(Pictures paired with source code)

[Start of Attachment]

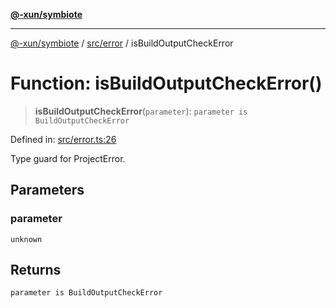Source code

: [**@-xun/symbiote**](../../../README.md)

***

[@-xun/symbiote](../../../README.md) / [src/error](../README.md) / isBuildOutputCheckError

# Function: isBuildOutputCheckError()

> **isBuildOutputCheckError**(`parameter`): `parameter is BuildOutputCheckError`

Defined in: [src/error.ts:26](https://github.com/Xunnamius/symbiote/blob/ee28fd25e233e1ad9b7043e0faa8defae74dbe7b/src/error.ts#L26)

Type guard for ProjectError.

## Parameters

### parameter

`unknown`

## Returns

`parameter is BuildOutputCheckError`
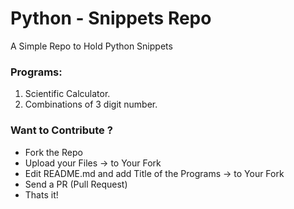 # Python - Snippets Repo

A Simple Repo to Hold Python Snippets

### Programs:

 1. Scientific Calculator.
 2. Combinations of 3 digit number.
### Want to Contribute ?

- Fork the Repo
- Upload your Files -> to Your Fork
- Edit README.md and add Title of the Programs -> to Your Fork
- Send a PR (Pull Request)
- Thats it!
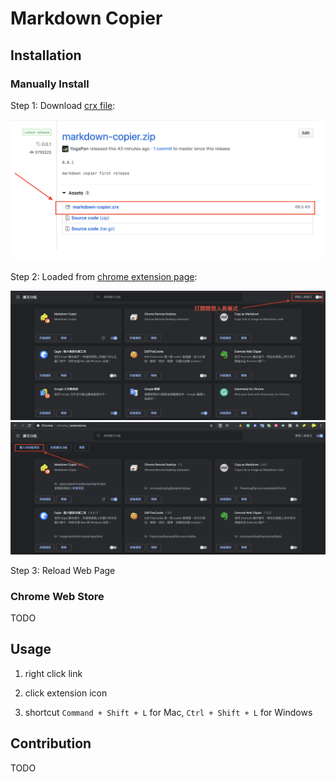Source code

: # Markdown Copier

## Installation

### Manually Install

Step 1: Download [crx file](./releases):

![download.png](./img/download.png)

Step 2: Loaded from [chrome extension page](chrome://extensions/):

![Open Developer Mode](./img/developer_mode.png)
![Load crx File](./img/load_crx.png)

Step 3: Reload Web Page

### Chrome Web Store

TODO

## Usage

1. right click link

2. click extension icon

3. shortcut `Command + Shift + L` for Mac, `Ctrl + Shift + L` for Windows

## Contribution

TODO
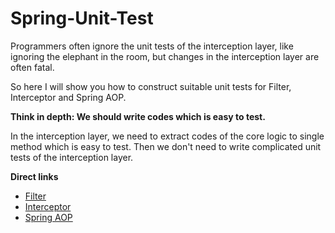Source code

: # Spring-Unit-Test

Programmers often ignore the unit tests of the interception layer, like ignoring the elephant in the room, 
but changes in the interception layer are often fatal.

So here I will show you how to construct suitable unit tests for Filter, Interceptor and Spring AOP.

**Think in depth: We should write codes which is easy to test.**

In the interception layer, we need to extract codes of the core logic to single method which is easy to test. 
Then we don't need to write complicated unit tests of the interception layer.


**Direct links**

* [Filter](https://github.com/albert-lv/Spring-Unit-Test/blob/4cf5398c4fa2964a984fcbff7ff2a2862a416468/src/test/java/study/albert/spring/unit/test/filter/CustomerFilterTest.java)
* [Interceptor](https://github.com/albert-lv/Spring-Unit-Test/blob/4cf5398c4fa2964a984fcbff7ff2a2862a416468/src/test/java/study/albert/spring/unit/test/interceptor/CustomerInterceptorTest.java)
* [Spring AOP](https://github.com/albert-lv/Spring-Unit-Test/blob/4cf5398c4fa2964a984fcbff7ff2a2862a416468/src/test/java/study/albert/spring/unit/test/aop/CustomerAspectTest.java)
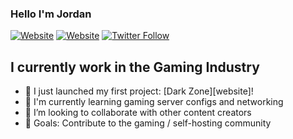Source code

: ###  Hello I'm Jordan

[![Website](https://img.shields.io/website?label=ProjectDarkZone.com&style=for-the-badge&url=https%3A%2F%2Fcodestackr.com)](https://projectdarkzone.com)
[![Website](https://img.shields.io/website?label=JustJordan.co.uk&style=for-the-badge&url=https%3A%2F%2Fcodestackr.com)](https://justjordan.co.uk)
[![Twitter Follow](https://img.shields.io/twitter/follow/justbejordan?color=1DA1F2&logo=twitter&style=for-the-badge)](https://twitter.com/intent/follow?justbejordan)

## I currently work in the Gaming Industry

- 🚀 I just launched my first project: [Dark Zone][website]!
- 🔧 I'm currently learning gaming server configs and networking
- 👯 I’m looking to collaborate with other content creators
- 🤯 Goals: Contribute to the gaming / self-hosting community
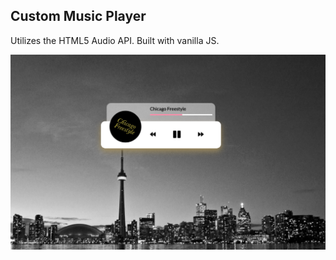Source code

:## Custom Music Player

Utilizes the HTML5 Audio API. Built with vanilla JS.

![](img/music-player-snippet.PNG)
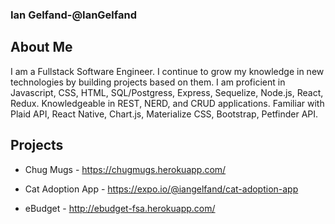 ### Ian Gelfand-@IanGelfand

## About Me

I am a Fullstack Software Engineer. I continue to grow my knowledge in new technologies by building
projects based on them. I am proficient in Javascript, CSS, HTML, SQL/Postgress, Express, Sequelize, Node.js,
React, Redux. Knowledgeable in REST, NERD, and CRUD applications. Familiar with Plaid API, React Native,
Chart.js, Materialize CSS, Bootstrap, Petfinder API.

## Projects

* Chug Mugs - https://chugmugs.herokuapp.com/

* Cat Adoption App - https://expo.io/@iangelfand/cat-adoption-app

* eBudget - http://ebudget-fsa.herokuapp.com/


<!--
**IanGelfand/IanGelfand** is a ✨ _special_ ✨ repository because its `README.md` (this file) appears on your GitHub profile.

Here are some ideas to get you started:

- 🔭 I’m currently working on ...
- 🌱 I’m currently learning ...
- 👯 I’m looking to collaborate on ...
- 🤔 I’m looking for help with ...
- 💬 Ask me about ...
- 📫 How to reach me: ...
- 😄 Pronouns: ...
- ⚡ Fun fact: ...
-->
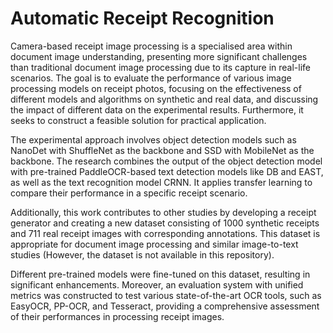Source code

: # Automatic Receipt Recognition

Camera-based receipt image processing is a specialised area within document image understanding, presenting more significant challenges than traditional document image processing due to its capture in real-life scenarios. The goal is to evaluate the performance of various image processing models on receipt photos, focusing on the effectiveness of different models and algorithms on synthetic and real data, and discussing the impact of different data on the experimental results. Furthermore, it seeks to construct a feasible solution for practical application.

The experimental approach involves object detection models such as NanoDet with ShuffleNet as the backbone and SSD with MobileNet as the backbone. The research combines the output of the object detection model with pre-trained PaddleOCR-based text detection models like DB and EAST, as well as the text recognition model CRNN. It applies transfer learning to compare their performance in a specific receipt scenario. 

Additionally, this work contributes to other studies by developing a receipt generator and creating a new dataset consisting of 1000 synthetic receipts and 711 real receipt images with corresponding annotations. This dataset is appropriate for document image processing and similar image-to-text studies (However, the dataset is not available in this repository). 

Different pre-trained models were fine-tuned on this dataset, resulting in significant enhancements. Moreover, an evaluation system with unified metrics was constructed to test various state-of-the-art OCR tools, such as EasyOCR, PP-OCR, and Tesseract, providing a comprehensive assessment of their performances in processing receipt images.
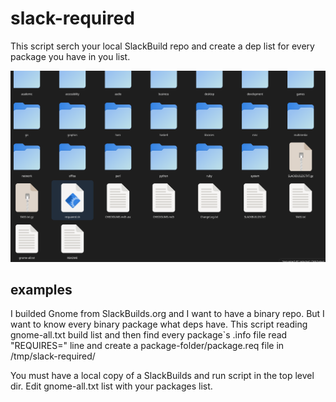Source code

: # slack-required
This script serch your local SlackBuild repo and create a dep list for every package you have in you list.

[![](https://github.com/rizitis/slack-required/blob/main/Screenshot%20from%202023-03-16%2011-21-30.png)]()

## examples
I builded Gnome from SlackBuilds.org and I want to have a binary repo.
But I want to know every binary package what deps have.
This script reading gnome-all.txt build list and then find every package`s .info file read "REQUIRES=" line and 
create a package-folder/package.req file in /tmp/slack-required/

You must have a local copy of a SlackBuilds and run script in the top level dir. Edit gnome-all.txt list with your packages list.  
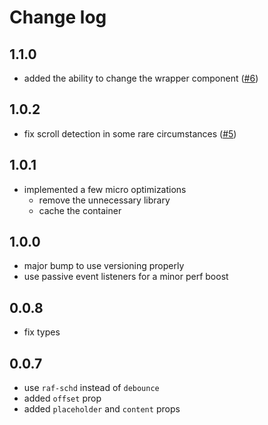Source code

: # Change log

## 1.1.0

- added the ability to change the wrapper component ([#6](https://github.com/jameslnewell/react-lazily-render/pull/6))

## 1.0.2

- fix scroll detection in some rare circumstances ([#5](https://github.com/jameslnewell/react-lazily-render/pull/5))

## 1.0.1

- implemented a few micro optimizations
  - remove the unnecessary library
  - cache the container

## 1.0.0

- major bump to use versioning properly
- use passive event listeners for a minor perf boost

## 0.0.8 

- fix types

## 0.0.7

- use `raf-schd` instead of `debounce`
- added `offset` prop
- added `placeholder` and `content` props

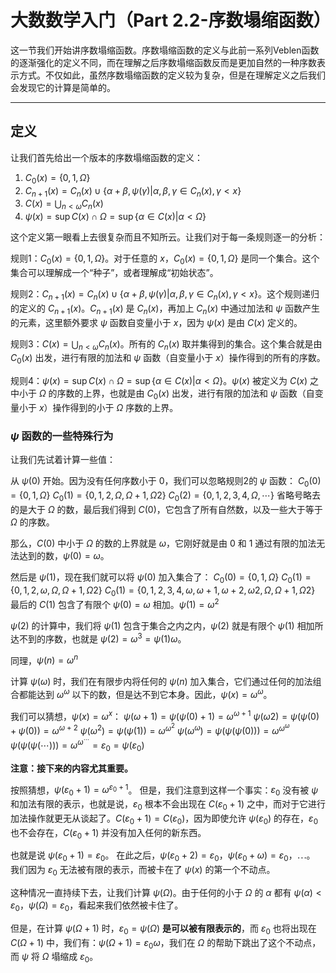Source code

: # 大数数学入门（Part 2.2-序数塌缩函数）

这一节我们开始讲序数塌缩函数。序数塌缩函数的定义与此前一系列Veblen函数的逐渐强化的定义不同，而在理解之后序数塌缩函数反而是更加自然的一种序数表示方式。不仅如此，虽然序数塌缩函数的定义较为复杂，但是在理解定义之后我们会发现它的计算是简单的。

---

## 定义

让我们首先给出一个版本的序数塌缩函数的定义：

1. $C_0(x) = \{0,1,\Omega\}$
2. $C_{n+1}(x) = C_{n}(x) \cup \{\alpha+\beta, \psi(\gamma) | \alpha, \beta, \gamma \in C_{n}(x), \gamma < x\}$
3. $C(x) = \bigcup_{n<\omega} C_n(x)$
4. $\psi(x) = \sup C(x) \cap \Omega = \sup \{\alpha \in C(x) | \alpha < \Omega\}$

这个定义第一眼看上去很复杂而且不知所云。让我们对于每一条规则逐一的分析：

规则1：$C_0(x) = \{0,1,\Omega\}$。对于任意的 $x$，$C_0(x) = \{0,1,\Omega\}$ 是同一个集合。这个集合可以理解成一个“种子”，或者理解成“初始状态”。

规则2：$C_{n+1}(x) = C_{n}(x) \cup \{\alpha+\beta, \psi(\gamma) | \alpha, \beta, \gamma \in C_{n}(x), \gamma < x\}$。这个规则递归的定义的 $C_{n+1}(x)$。$C_{n+1}(x)$ 是 $C_n(x)$，再加上 $C_{n}(x)$ 中通过加法和 $\psi$ 函数产生的元素，这里额外要求 $\psi$ 函数自变量小于 $x$，因为 $\psi(x)$ 是由 $C(x)$ 定义的。

规则3：$C(x) = \bigcup_{n<\omega} C_n(x)$。所有的 $C_n(x)$ 取并集得到的集合。这个集合就是由 $C_0(x)$ 出发，进行有限的加法和 $\psi$ 函数（自变量小于 $x$）操作得到的所有的序数。

规则4：$\psi(x) = \sup C(x) \cap \Omega = \sup \{\alpha \in C(x) | \alpha < \Omega\}$。$\psi(x)$ 被定义为 $C(x)$ 之中小于 $\Omega$ 的序数的上界，也就是由 $C_0(x)$ 出发，进行有限的加法和 $\psi$ 函数（自变量小于 $x$）操作得到的小于 $\Omega$ 序数的上界。

### $\psi$ 函数的一些特殊行为

让我们先试着计算一些值：

从 $\psi(0)$ 开始。因为没有任何序数小于 $0$，我们可以忽略规则2的 $\psi$ 函数：
$C_0(0) = \{0,1,\Omega\}$
$C_0(1) = \{0,1,2,\Omega,\Omega+1,\Omega2\}$
$C_0(2) = \{0,1,2,3,4,\Omega,\cdots\}$
省略号略去的是大于 $\Omega$ 的数，最后我们得到 $C(0)$，它包含了所有自然数，以及一些大于等于 $\Omega$ 的序数。

那么，$C(0)$ 中小于 $\Omega$ 的数的上界就是 $\omega$，它刚好就是由 $0$ 和 $1$ 通过有限的加法无法达到的数，$\psi(0) = \omega$。

然后是 $\psi(1)$，现在我们就可以将 $\psi(0)$ 加入集合了：
$C_0(0) = \{0,1,\Omega\}$
$C_0(1) = \{0,1,2,\omega,\Omega,\Omega+1,\Omega2\}$
$C_0(1) = \{0,1,2,3,4,\omega,\omega+1,\omega+2,\omega2,\Omega,\Omega+1,\Omega2\}$
最后的 $C(1)$ 包含了有限个 $\psi(0) = \omega$ 相加。$\psi(1) = \omega^2$

$\psi(2)$ 的计算中，我们将 $\psi(1)$ 包含于集合之内之内，$\psi(2)$ 就是有限个 $\psi(1)$ 相加所达不到的序数，也就是 $\psi(2) = \omega^3 = \psi(1) \omega$。

同理，$\psi(n) = \omega^n$

计算 $\psi(\omega)$ 时，我们在有限步内将任何的 $\psi(n)$ 加入集合，它们通过任何的加法组合都能达到 $\omega^\omega$ 以下的数，但是达不到它本身。因此，$\psi(x) = \omega^\omega$。

我们可以猜想，$\psi(x) = \omega^x$：
$\psi(\omega+1) = \psi(\psi(0)+1) = \omega^{\omega+1}$
$\psi(\omega2) = \psi(\psi(0)+\psi(0)) = \omega^{\omega+2}$
$\psi(\omega^2) = \psi(\psi(1)) = \omega^{\omega^2}$
$\psi(\omega^\omega) = \psi(\psi(\psi(0))) = \omega^{\omega^\omega}$
$\psi(\psi(\psi(\cdots))) = \omega^{\omega^\cdots} = \varepsilon_0 = \psi(\varepsilon_0)$

**注意：接下来的内容尤其重要。**

按照猜想，$\psi(\varepsilon_0+1) = \omega^{\varepsilon_0+1}$。
但是，我们注意到这样一个事实：$\varepsilon_0$ 没有被 $\psi$ 和加法有限的表示，也就是说，$\varepsilon_0$ 根本不会出现在 $C(\varepsilon_0+1)$ 之中，而对于它进行加法操作就更无从谈起了。$C(\varepsilon_0+1) = C(\varepsilon_0)$，因为即使允许 $\psi(\varepsilon_0)$ 的存在，$\varepsilon_0$ 也不会存在，$C(\varepsilon_0+1)$ 并没有加入任何的新东西。

也就是说 $\psi(\varepsilon_0+1) = \varepsilon_0$。
在此之后，$\psi(\varepsilon_0+2) = \varepsilon_0$，$\psi(\varepsilon_0+\omega) = \varepsilon_0$，$\cdots$。
我们因为 $\varepsilon_0$ 无法被有限的表示，而被卡在了 $\psi(x)$ 的第一个不动点。

这种情况一直持续下去，让我们计算 $\psi(\Omega)$。由于任何的小于 $\Omega$ 的 $\alpha$ 都有 $\psi(\alpha)<\varepsilon_0$，$\psi(\Omega) = \varepsilon_0$，看起来我们依然被卡住了。

但是，在计算 $\psi(\Omega+1)$ 时，$\varepsilon_0 = \psi(\Omega)$ **是可以被有限表示的**，而 $\varepsilon_0$ 也将出现在 $C(\Omega+1)$ 中，我们有：$\psi(\Omega+1) = \varepsilon_0 \omega$，我们在 $\Omega$ 的帮助下跳出了这个不动点，而 $\psi$ 将 $\Omega$ 塌缩成 $\varepsilon_0$。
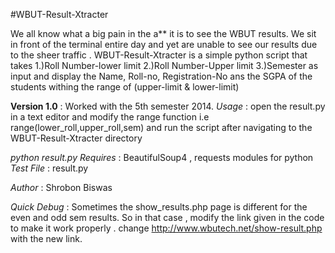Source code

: #WBUT-Result-Xtracter

We all know what a big pain in the a** it is to see the WBUT results. We sit in front of the terminal entire day and yet are unable to see our results due to the sheer traffic . 
WBUT-Result-Xtracter is a simple python script that takes 
1.)Roll Number-lower limit
2.)Roll Number-Upper limit 
3.)Semester 
as input and display the Name, Roll-no, Registration-No ans the SGPA of the students withing the range of (upper-limit & lower-limit)

**Version 1.0** : 
Worked with the 5th semester 2014. 
*Usage* : open the result.py in a text editor and modify the range function i.e range(lower_roll,upper_roll,sem) and run the script after navigating to the WBUT-Result-Xtracter directory

*python result.py*
*Requires* : BeautifulSoup4 , requests modules for python
*Test File* : result.py

*Author* : Shrobon Biswas

*Quick Debug* : Sometimes the show_results.php page is different for the even and odd sem results. So in that case , modify the link given in the code to make it work properly .
change http://www.wbutech.net/show-result.php with the new link.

[End of Attachment]

Aim of the exercise: Out of the records above, set down only the lines from the one that contains "### parameter" through the one that contains "### Chrome Web Store", unchanged and without the pictures.

Result of this exercise:
### parameter

`unknown`

## Returns

`parameter is BuildOutputCheckError`
 # Python - Snippets Repo

A Simple Repo to Hold Python Snippets

### Programs:

 1. Scientific Calculator.
 2. Combinations of 3 digit number.
### Want to Contribute ?

- Fork the Repo
- Upload your Files -> to Your Fork
- Edit README.md and add Title of the Programs -> to Your Fork
- Send a PR (Pull Request)
- Thats it!
Source code

: # Markdown Copier

## Installation

### Manually Install

Step 1: Download [crx file](./releases):

![download.png](./img/download.png)

Step 2: Loaded from [chrome extension page](chrome://extensions/):

![Open Developer Mode](./img/developer_mode.png)
![Load crx File](./img/load_crx.png)

Step 3: Reload Web Page

### Chrome Web Store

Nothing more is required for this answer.